Minneosta 5, Ducks 1.

The Ducks’ momentum officially took a turn for the worse Friday.

If the excuse of a back-and-forth game against a high-scoring Washington Capitals squad served as an excuse in Wednesday’s 7-6 loss in Anaheim, it was tougher to justify a 5-1 loss on the road to Minnesota. Corey Perry deflected a Bobby Ryan shot past Niklas Backstrom 3:30 into the game, but the Wild answered with five straight – including two on the power play and one short-handed – to ice the game.

Curtis McElhinney stopped 21 of 26 shots and looked no less vulnerable Friday than he did two days earlier. He allowed goals on consecutive shots by Eric Nystrom and Kyle Brodziak 27 seconds apart in the second period, making it a 4-1 game, and prompting Randy Carlyle to call timeout. Carlyle allowed his goalie to stay in, but one has to figure that the leash on McElhinney is a bit shorter now. Timo Pielmeier served as the backup for the second straight game, and he might well be the starter tomorrow night when the Ducks visit St. Louis.

Former Duck Matt Cullen, Martin Havlat and Mikko Koivu also scored for Minnesota. Koivu scored at 5:01 of the first period, then blocked an Andy Sutton shot at 7:09 and didn’t return.
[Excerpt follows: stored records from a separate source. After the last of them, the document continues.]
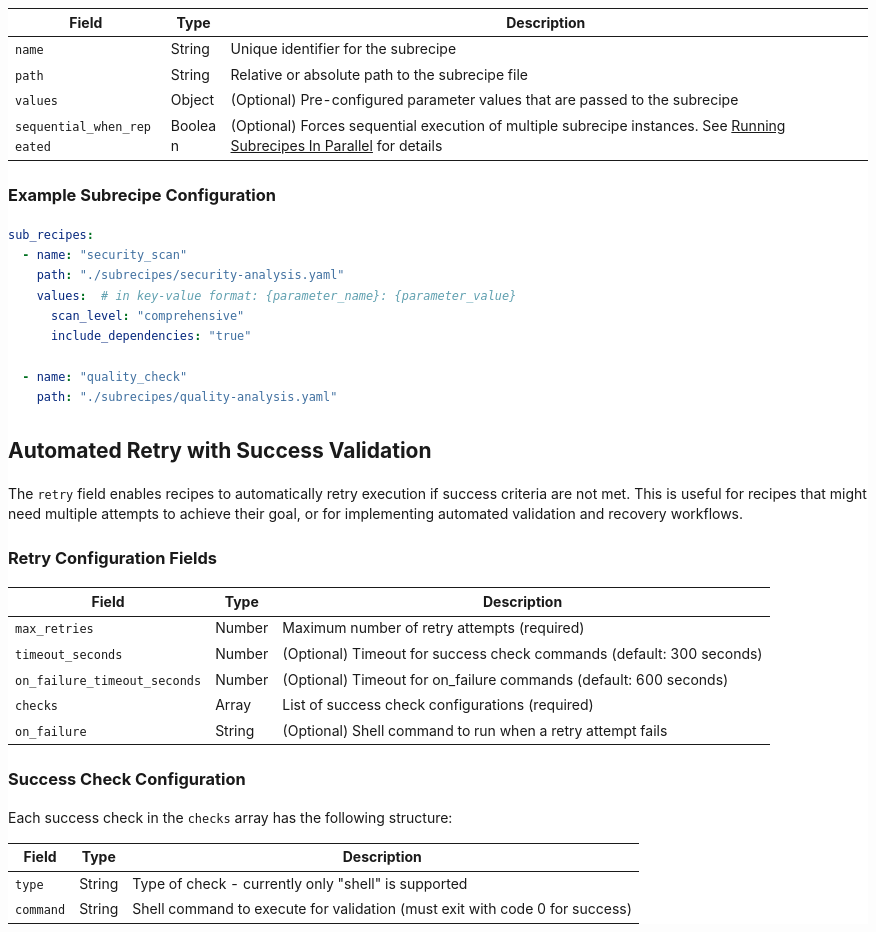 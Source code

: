 | Field | Type | Description |
|-------|------|-------------|
| `name` | String | Unique identifier for the subrecipe |
| `path` | String | Relative or absolute path to the subrecipe file |
| `values` | Object | (Optional) Pre-configured parameter values that are passed to the subrecipe |
| `sequential_when_repeated` | Boolean | (Optional) Forces sequential execution of multiple subrecipe instances. See [Running Subrecipes In Parallel](/docs/tutorials/subrecipes-in-parallel) for details |

### Example Subrecipe Configuration

```yaml
sub_recipes:
  - name: "security_scan"
    path: "./subrecipes/security-analysis.yaml"
    values:  # in key-value format: {parameter_name}: {parameter_value}
      scan_level: "comprehensive"
      include_dependencies: "true"
  
  - name: "quality_check"
    path: "./subrecipes/quality-analysis.yaml"
```

## Automated Retry with Success Validation

The `retry` field enables recipes to automatically retry execution if success criteria are not met. This is useful for recipes that might need multiple attempts to achieve their goal, or for implementing automated validation and recovery workflows.

### Retry Configuration Fields

| Field | Type | Description |
|-------|------|-------------|
| `max_retries` | Number | Maximum number of retry attempts (required) |
| `timeout_seconds` | Number | (Optional) Timeout for success check commands (default: 300 seconds) |
| `on_failure_timeout_seconds` | Number | (Optional) Timeout for on_failure commands (default: 600 seconds) |
| `checks` | Array | List of success check configurations (required) |
| `on_failure` | String | (Optional) Shell command to run when a retry attempt fails |

### Success Check Configuration

Each success check in the `checks` array has the following structure:

| Field | Type | Description |
|-------|------|-------------|
| `type` | String | Type of check - currently only "shell" is supported |
| `command` | String | Shell command to execute for validation (must exit with code 0 for success) |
But the Ducks (32-23-4) couldn’t take advantage of a Wild squad (31-22-5) missing its best player.

The back-to-back losses mean the Ducks are still stuck in the same 68-point logjam at the bottom of the tight Western Conference playoff picture.

A few more notes:

Anaheim fell one game short of its franchise record seven-game road winning streak. The six-game streak serves as the second-longest in team history, and equaled the third-longest streak in the NHL this season (Dallas 8, Pittsburgh 7, Detroit also had 6). The streak was the Ducks’ longest since a six-game stretch away from home from Mar. 19 to Apr. 4, 2009.

For the first time since Francois Beauchemin arrived in a trade with the Toronto Maple Leafs, the Ducks skated six defensemen. Andreas Lilja was a healthy scratch. Beauchemin was paired at even strength with Cam Fowler (who moved to the right side), while the Andy Sutton-Luca Sbisa and Lubomir Visnovsky-Toni Lydman pairs stayed the same. Beauchemin took over for Toni Lydman on the second power-play unit with Luca Sbisa.
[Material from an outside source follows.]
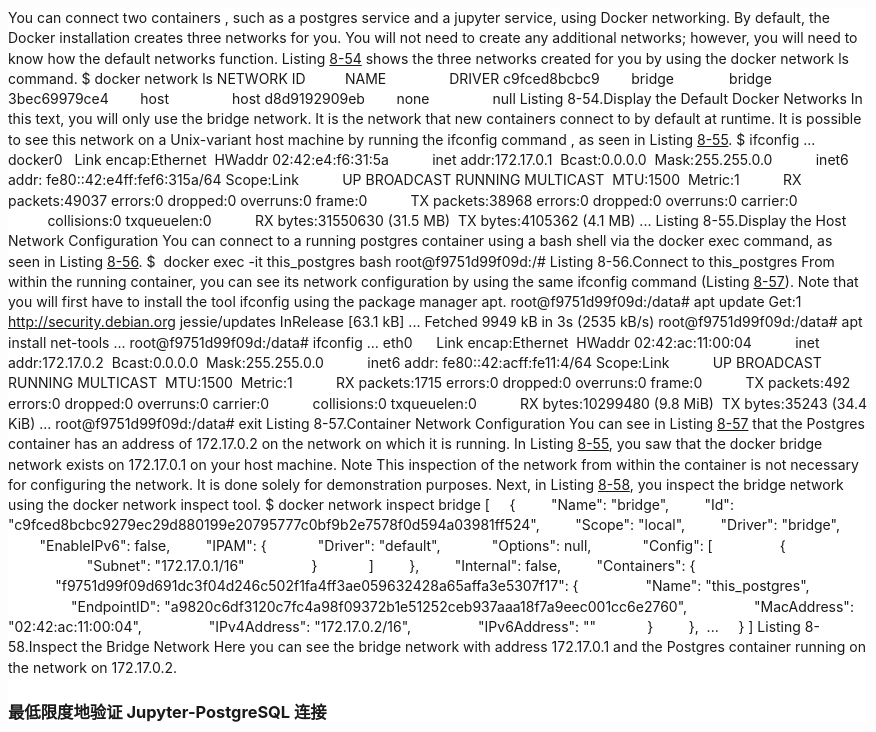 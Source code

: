You can connect two containers , such as a postgres service and a jupyter service, using Docker networking. By default, the Docker installation creates three networks for you. You will not need to create any additional networks; however, you will need to know how the default networks function. Listing [8-54](#Par201) shows the three networks created for you by using the docker network ls command. $ docker network ls NETWORK ID          NAME                DRIVER c9fced8bcbc9        bridge              bridge 3bec69979ce4        host                host d8d9192909eb        none                null Listing 8-54.Display the Default Docker Networks In this text, you will only use the bridge network. It is the network that new containers connect to by default at runtime. It is possible to see this network on a Unix-variant host machine by running the ifconfig command , as seen in Listing [8-55](#Par203). $ ifconfig ... docker0   Link encap:Ethernet  HWaddr 02:42:e4:f6:31:5a           inet addr:172.17.0.1  Bcast:0.0.0.0  Mask:255.255.0.0           inet6 addr: fe80::42:e4ff:fef6:315a/64 Scope:Link           UP BROADCAST RUNNING MULTICAST  MTU:1500  Metric:1           RX packets:49037 errors:0 dropped:0 overruns:0 frame:0           TX packets:38968 errors:0 dropped:0 overruns:0 carrier:0           collisions:0 txqueuelen:0           RX bytes:31550630 (31.5 MB)  TX bytes:4105362 (4.1 MB) ... Listing 8-55.Display the Host Network Configuration You can connect to a running postgres container using a bash shell via the docker exec command, as seen in Listing [8-56](#Par205). $  docker exec -it this_postgres bash root@f9751d99f09d:/# Listing 8-56.Connect to this_postgres From within the running container, you can see its network configuration by using the same ifconfig command (Listing [8-57](#Par207)). Note that you will first have to install the tool ifconfig using the package manager apt. root@f9751d99f09d:/data# apt update Get:1 http://security.debian.org jessie/updates InRelease [63.1 kB] ... Fetched 9949 kB in 3s (2535 kB/s) root@f9751d99f09d:/data# apt install net-tools ... root@f9751d99f09d:/data# ifconfig ... eth0      Link encap:Ethernet  HWaddr 02:42:ac:11:00:04           inet addr:172.17.0.2  Bcast:0.0.0.0  Mask:255.255.0.0           inet6 addr: fe80::42:acff:fe11:4/64 Scope:Link           UP BROADCAST RUNNING MULTICAST  MTU:1500  Metric:1           RX packets:1715 errors:0 dropped:0 overruns:0 frame:0           TX packets:492 errors:0 dropped:0 overruns:0 carrier:0           collisions:0 txqueuelen:0           RX bytes:10299480 (9.8 MiB)  TX bytes:35243 (34.4 KiB) ... root@f9751d99f09d:/data# exit Listing 8-57.Container Network Configuration You can see in Listing [8-57](#Par207) that the Postgres container has an address of 172.17.0.2 on the network on which it is running. In Listing [8-55](#Par203), you saw that the docker bridge network exists on 172.17.0.1 on your host machine. Note This inspection of the network from within the container is not necessary for configuring the network. It is done solely for demonstration purposes. Next, in Listing [8-58](#Par211), you inspect the bridge network using the docker network inspect tool. $ docker network inspect bridge [     {         "Name": "bridge",         "Id": "c9fced8bcbc9279ec29d880199e20795777c0bf9b2e7578f0d594a03981ff524",         "Scope": "local",         "Driver": "bridge",         "EnableIPv6": false,         "IPAM": {             "Driver": "default",             "Options": null,             "Config": [                 {                     "Subnet": "172.17.0.1/16"                 }             ]         },         "Internal": false,         "Containers": {             "f9751d99f09d691dc3f04d246c502f1fa4ff3ae059632428a65affa3e5307f17": {                 "Name": "this_postgres",                 "EndpointID": "a9820c6df3120c7fc4a98f09372b1e51252ceb937aaa18f7a9eec001cc6e2760",                 "MacAddress": "02:42:ac:11:00:04",                 "IPv4Address": "172.17.0.2/16",                 "IPv6Address": ""             }         },  ...     } ] Listing 8-58.Inspect the Bridge Network Here you can see the bridge network with address 172.17.0.1 and the Postgres container running on the network on 172.17.0.2.

### 最低限度地验证 Jupyter-PostgreSQL 连接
Beauchemin switched from jersey #24 to #23 after its previous owner, Paul Mara, was traded to the Montreal Canadiens on Wednesday.

Jarkko Ruutu, acquired Thursday from the Ottawa Senators, obtained his visa earlier Friday and is scheduled to meet the team tomorrow in St. Louis.

Making his season debut, Ray Emery stopped 27 of 31 shots in the Syracuse Crunch’s 4-2 loss to the Springfield Falcons earlier Friday.